Termination of employment following extened absence without approval


Termination of employment following extended absence without approval  

An agency employee [Anonymous*] who had worked in the New York City Borough of Manhattan was charged with being Absent Without Leave [AWOL] when she did not report to an assigned new workplace in another borough of New York City for over 13 months and failed to respond to notices regarding this absence.

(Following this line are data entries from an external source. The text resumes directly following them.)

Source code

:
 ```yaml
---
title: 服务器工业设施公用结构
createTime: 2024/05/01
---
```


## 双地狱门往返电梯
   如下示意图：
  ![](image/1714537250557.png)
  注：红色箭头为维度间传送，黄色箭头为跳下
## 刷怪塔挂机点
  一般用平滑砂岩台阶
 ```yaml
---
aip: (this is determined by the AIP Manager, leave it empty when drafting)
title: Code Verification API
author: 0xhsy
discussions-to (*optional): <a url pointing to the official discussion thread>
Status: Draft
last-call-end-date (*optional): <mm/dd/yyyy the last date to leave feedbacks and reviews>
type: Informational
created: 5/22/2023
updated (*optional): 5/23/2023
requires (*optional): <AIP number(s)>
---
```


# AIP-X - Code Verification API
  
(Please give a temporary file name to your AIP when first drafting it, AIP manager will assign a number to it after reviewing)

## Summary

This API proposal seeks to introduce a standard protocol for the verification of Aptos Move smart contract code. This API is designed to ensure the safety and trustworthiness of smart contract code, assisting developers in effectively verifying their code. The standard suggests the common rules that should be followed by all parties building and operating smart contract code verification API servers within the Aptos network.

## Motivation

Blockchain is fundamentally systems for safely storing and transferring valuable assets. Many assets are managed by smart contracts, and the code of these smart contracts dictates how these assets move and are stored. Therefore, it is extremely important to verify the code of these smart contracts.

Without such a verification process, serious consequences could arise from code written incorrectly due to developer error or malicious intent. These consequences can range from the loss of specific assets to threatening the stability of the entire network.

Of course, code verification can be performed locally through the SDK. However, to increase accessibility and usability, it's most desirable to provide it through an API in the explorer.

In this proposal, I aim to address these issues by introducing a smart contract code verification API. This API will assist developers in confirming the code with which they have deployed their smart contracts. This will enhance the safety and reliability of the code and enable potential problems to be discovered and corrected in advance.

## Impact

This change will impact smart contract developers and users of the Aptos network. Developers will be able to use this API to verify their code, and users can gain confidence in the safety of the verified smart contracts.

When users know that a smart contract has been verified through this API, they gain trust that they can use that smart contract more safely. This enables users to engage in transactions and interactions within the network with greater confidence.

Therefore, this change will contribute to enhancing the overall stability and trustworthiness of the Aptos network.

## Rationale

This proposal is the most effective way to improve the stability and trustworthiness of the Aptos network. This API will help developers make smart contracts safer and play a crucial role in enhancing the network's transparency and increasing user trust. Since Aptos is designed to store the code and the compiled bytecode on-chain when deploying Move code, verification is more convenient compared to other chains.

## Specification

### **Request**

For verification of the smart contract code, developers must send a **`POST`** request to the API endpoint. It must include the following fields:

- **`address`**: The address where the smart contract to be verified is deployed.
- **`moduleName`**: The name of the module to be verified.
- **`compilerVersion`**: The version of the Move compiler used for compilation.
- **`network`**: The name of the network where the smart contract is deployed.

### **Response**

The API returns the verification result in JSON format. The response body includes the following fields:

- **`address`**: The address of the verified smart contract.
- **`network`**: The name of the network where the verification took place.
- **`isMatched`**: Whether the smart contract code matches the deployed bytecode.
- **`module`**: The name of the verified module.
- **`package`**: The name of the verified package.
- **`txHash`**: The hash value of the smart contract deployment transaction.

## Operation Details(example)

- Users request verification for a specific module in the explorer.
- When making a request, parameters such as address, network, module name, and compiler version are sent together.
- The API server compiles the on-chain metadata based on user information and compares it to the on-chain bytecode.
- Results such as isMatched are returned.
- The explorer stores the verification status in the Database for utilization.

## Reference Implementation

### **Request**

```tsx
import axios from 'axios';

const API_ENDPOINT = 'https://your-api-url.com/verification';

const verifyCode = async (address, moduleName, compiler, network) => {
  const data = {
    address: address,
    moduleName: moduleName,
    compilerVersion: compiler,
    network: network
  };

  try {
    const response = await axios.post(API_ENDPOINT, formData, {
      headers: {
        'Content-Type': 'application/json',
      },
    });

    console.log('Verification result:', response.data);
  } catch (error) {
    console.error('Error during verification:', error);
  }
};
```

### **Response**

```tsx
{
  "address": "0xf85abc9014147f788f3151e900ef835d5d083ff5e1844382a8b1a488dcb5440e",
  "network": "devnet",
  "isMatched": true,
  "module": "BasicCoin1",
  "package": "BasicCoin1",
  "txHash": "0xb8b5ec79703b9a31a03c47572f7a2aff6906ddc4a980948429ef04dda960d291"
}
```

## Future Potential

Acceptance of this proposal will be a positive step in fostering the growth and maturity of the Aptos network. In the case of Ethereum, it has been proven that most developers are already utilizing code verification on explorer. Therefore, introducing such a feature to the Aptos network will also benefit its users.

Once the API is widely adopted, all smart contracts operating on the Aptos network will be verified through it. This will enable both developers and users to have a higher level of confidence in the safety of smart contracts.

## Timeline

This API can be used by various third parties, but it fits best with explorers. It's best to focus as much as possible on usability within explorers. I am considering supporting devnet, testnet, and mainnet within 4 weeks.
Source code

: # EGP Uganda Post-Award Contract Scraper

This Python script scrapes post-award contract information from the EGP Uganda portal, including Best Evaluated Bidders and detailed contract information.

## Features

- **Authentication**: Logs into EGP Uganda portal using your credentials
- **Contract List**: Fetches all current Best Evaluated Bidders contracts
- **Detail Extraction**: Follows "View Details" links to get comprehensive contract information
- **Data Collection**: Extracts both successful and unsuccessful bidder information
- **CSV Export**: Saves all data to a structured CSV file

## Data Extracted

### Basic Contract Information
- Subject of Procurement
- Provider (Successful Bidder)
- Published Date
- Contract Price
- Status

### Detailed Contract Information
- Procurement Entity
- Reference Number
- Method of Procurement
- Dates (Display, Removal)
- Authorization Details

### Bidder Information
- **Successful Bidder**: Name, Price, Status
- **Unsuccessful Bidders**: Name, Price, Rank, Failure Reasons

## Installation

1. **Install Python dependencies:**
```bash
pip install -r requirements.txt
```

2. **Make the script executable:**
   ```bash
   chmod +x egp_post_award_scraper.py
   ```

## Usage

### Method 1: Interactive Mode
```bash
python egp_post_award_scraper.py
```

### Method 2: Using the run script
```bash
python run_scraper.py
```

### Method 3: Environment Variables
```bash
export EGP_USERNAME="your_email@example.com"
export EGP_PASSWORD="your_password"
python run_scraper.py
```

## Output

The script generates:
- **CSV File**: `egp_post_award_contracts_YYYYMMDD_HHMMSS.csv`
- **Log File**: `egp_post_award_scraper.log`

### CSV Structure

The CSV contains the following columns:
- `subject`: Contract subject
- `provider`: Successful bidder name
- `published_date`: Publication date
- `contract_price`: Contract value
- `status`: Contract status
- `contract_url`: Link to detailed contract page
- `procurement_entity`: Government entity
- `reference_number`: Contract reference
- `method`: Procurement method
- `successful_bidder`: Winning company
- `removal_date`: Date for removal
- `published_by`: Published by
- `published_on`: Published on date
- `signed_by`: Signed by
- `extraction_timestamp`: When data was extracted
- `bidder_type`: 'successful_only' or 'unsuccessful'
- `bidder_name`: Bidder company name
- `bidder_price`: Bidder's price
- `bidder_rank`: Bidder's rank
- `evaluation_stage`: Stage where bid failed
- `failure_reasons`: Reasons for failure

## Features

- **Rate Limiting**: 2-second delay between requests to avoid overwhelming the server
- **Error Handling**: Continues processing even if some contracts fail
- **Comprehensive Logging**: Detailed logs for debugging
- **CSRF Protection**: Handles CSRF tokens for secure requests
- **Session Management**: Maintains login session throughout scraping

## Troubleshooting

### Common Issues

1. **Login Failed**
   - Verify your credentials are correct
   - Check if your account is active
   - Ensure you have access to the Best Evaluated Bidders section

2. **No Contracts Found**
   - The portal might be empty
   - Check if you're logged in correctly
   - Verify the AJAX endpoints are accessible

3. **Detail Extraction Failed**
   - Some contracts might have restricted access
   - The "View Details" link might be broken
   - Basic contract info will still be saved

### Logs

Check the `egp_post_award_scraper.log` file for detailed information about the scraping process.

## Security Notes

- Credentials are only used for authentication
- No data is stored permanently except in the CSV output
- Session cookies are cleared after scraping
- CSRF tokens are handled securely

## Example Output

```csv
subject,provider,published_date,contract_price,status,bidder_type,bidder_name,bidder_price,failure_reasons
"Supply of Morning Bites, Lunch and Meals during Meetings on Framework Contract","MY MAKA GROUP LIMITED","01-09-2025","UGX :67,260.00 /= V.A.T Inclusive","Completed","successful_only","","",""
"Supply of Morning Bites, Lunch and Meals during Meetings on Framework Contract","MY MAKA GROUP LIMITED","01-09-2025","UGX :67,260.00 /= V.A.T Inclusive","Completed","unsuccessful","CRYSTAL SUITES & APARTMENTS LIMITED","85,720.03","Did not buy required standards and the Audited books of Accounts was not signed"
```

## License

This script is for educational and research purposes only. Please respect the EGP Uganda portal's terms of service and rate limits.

Anonymous claimed that she was afraid to report to the new workplace because she had personally handled disciplinary action involving employees at that location. A psychologist who testified on Anonymous’ behalf opined that Anonymous suffered from depression and anxiety related to her reassignment to the new location.

The employer’s psychiatrist, on the other hand, testified that Anonymous  did not exhibit signs of severe anxiety or depression.

Office of Administrative Trials and Hearing Administrative Law Judge Astrid B. Gloade found this conflicting medical evaluations were of limited value as they were completed after the AWOL period.

Further, ALJ Gloade was not persuaded that Anonymous’ mental health prevented her from responding to department notices or reporting to work for over 13 months. Nor did the ALJ credit Anonymous’ contention that the relocation threatened her safety, as Anonymous' supervisors confirmed that security measures, including security guards, department police officers and "panic buttons" were in place.

Judge Gloade recommended that Anonymous be terminated from her position as a result of Anonymous' long, unexplained absence from her assigned duty station.

An appointing authority's may attempt to remove a tenured employee from his or her position for "absence" it deemed to be an abandonment of the position. In Ciccarelli v West Seneca Central School District, 107 AD2d 105, a teacher successfully challenged a Board of Education’s resolution [1]  holding that the educator had abandoned her position and [2] terminating her from her tenured employment. 

The Appellate Division held that the burden of proving that an educator had abandoned his or her tenured teaching position was upon the District. This, said the court, must be established "by clear and convincing evidence" that a teacher, by a "voluntary and deliberate act," intended to relinquish [the] teaching position and forfeit [his or her] tenure rights. Otherwise, ruled the Appellate Division, a tenured teacher may be terminated only in accordance with the provisions set out §3020-a of the Education Law.

In a similar situation involving an employee in the classified service [educators are in the unclassified service] a former rule of the New York State Civil Service Commission [4 NYCRR 5.3(d)] providing that a State employee absent for a period of ten or more days without an explanation would be deemed to have resigned from his or her position was held to violate the employee's right to administrative due process [Bernstein v Industrial Commissioner, 59 AD2d 678]. This type of provision, however, has survived in a number of  collective bargaining agreement [see New York State Off. of Mental Health v New York State Div. of Human Rights, 53 A.D.3d 887].

* Pursuant to OATH Rule of Practice section 1-49(d), respondent had requested that "Anonymous" be used in reporting this decision.